[Work instructions] Using the data below, return the stretch from the line that contains "From a company" through the line that contains "This is a knockoff", both included, exactly as it stands and nothing beyond it.

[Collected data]
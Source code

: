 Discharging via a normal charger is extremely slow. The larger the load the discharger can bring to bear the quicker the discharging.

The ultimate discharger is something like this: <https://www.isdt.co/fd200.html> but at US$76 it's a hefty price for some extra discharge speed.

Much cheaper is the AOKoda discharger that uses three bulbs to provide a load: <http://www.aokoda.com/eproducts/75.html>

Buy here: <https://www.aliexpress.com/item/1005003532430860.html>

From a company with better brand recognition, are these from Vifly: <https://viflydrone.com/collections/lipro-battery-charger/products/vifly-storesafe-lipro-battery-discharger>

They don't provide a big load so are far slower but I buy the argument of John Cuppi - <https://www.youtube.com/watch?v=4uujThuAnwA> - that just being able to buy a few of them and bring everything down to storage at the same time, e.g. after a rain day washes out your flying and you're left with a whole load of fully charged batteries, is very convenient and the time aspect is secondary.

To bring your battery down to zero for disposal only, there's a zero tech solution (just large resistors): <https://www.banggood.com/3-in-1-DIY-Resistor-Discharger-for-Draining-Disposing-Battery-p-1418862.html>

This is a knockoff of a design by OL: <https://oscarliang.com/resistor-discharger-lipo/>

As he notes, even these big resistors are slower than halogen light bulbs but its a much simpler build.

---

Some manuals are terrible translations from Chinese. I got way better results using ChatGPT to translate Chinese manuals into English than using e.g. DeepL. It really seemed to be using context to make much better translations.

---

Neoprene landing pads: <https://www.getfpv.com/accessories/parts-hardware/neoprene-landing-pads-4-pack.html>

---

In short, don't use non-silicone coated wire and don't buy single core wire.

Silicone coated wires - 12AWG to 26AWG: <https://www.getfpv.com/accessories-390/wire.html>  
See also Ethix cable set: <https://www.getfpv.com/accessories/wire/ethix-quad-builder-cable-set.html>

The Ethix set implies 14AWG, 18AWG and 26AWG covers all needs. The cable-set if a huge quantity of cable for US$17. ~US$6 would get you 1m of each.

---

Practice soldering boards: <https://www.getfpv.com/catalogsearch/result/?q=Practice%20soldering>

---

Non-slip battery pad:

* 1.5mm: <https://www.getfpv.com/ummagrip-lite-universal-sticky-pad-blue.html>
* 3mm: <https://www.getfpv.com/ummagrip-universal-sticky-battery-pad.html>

[Response]
From a company with better brand recognition, are these from Vifly: <https://viflydrone.com/collections/lipro-battery-charger/products/vifly-storesafe-lipro-battery-discharger>

They don't provide a big load so are far slower but I buy the argument of John Cuppi - <https://www.youtube.com/watch?v=4uujThuAnwA> - that just being able to buy a few of them and bring everything down to storage at the same time, e.g. after a rain day washes out your flying and you're left with a whole load of fully charged batteries, is very convenient and the time aspect is secondary.

To bring your battery down to zero for disposal only, there's a zero tech solution (just large resistors): <https://www.banggood.com/3-in-1-DIY-Resistor-Discharger-for-Draining-Disposing-Battery-p-1418862.html>

This is a knockoff of a design by OL: <https://oscarliang.com/resistor-discharger-lipo/>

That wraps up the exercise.